▸ **Work to complete**
Please give again every entry exactly as it appears, setting aside the pictures.

[Stored data entries]
-------------------------

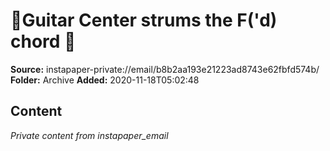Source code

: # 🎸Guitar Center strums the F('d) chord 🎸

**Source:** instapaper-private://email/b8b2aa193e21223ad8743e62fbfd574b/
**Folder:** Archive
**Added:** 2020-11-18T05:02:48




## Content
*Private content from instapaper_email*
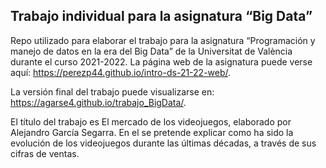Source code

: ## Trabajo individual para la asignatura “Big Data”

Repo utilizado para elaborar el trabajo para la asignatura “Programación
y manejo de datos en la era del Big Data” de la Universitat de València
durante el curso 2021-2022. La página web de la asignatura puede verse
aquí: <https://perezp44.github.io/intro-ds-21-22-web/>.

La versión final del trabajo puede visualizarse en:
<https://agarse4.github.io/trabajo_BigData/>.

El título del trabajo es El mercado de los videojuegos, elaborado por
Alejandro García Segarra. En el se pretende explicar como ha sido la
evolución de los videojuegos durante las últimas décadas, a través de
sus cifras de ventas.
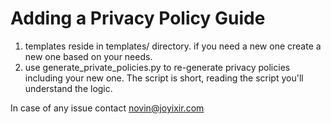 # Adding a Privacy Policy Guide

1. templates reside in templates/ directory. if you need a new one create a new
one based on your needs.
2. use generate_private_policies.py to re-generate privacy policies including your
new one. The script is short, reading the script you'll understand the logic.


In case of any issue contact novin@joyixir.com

-------------------------

▸ **Solution to this task**
Source code

: # 🎸Guitar Center strums the F('d) chord 🎸

**Source:** instapaper-private://email/b8b2aa193e21223ad8743e62fbfd574b/
**Folder:** Archive
**Added:** 2020-11-18T05:02:48




## Content
*Private content from instapaper_email*
Source code

: ## Trabajo individual para la asignatura “Big Data”

Repo utilizado para elaborar el trabajo para la asignatura “Programación
y manejo de datos en la era del Big Data” de la Universitat de València
durante el curso 2021-2022. La página web de la asignatura puede verse
aquí: <https://perezp44.github.io/intro-ds-21-22-web/>.

La versión final del trabajo puede visualizarse en:
<https://agarse4.github.io/trabajo_BigData/>.

El título del trabajo es El mercado de los videojuegos, elaborado por
Alejandro García Segarra. En el se pretende explicar como ha sido la
evolución de los videojuegos durante las últimas décadas, a través de
sus cifras de ventas.
 # Adding a Privacy Policy Guide

1. templates reside in templates/ directory. if you need a new one create a new
one based on your needs.
2. use generate_private_policies.py to re-generate privacy policies including your
new one. The script is short, reading the script you'll understand the logic.


In case of any issue contact novin@joyixir.com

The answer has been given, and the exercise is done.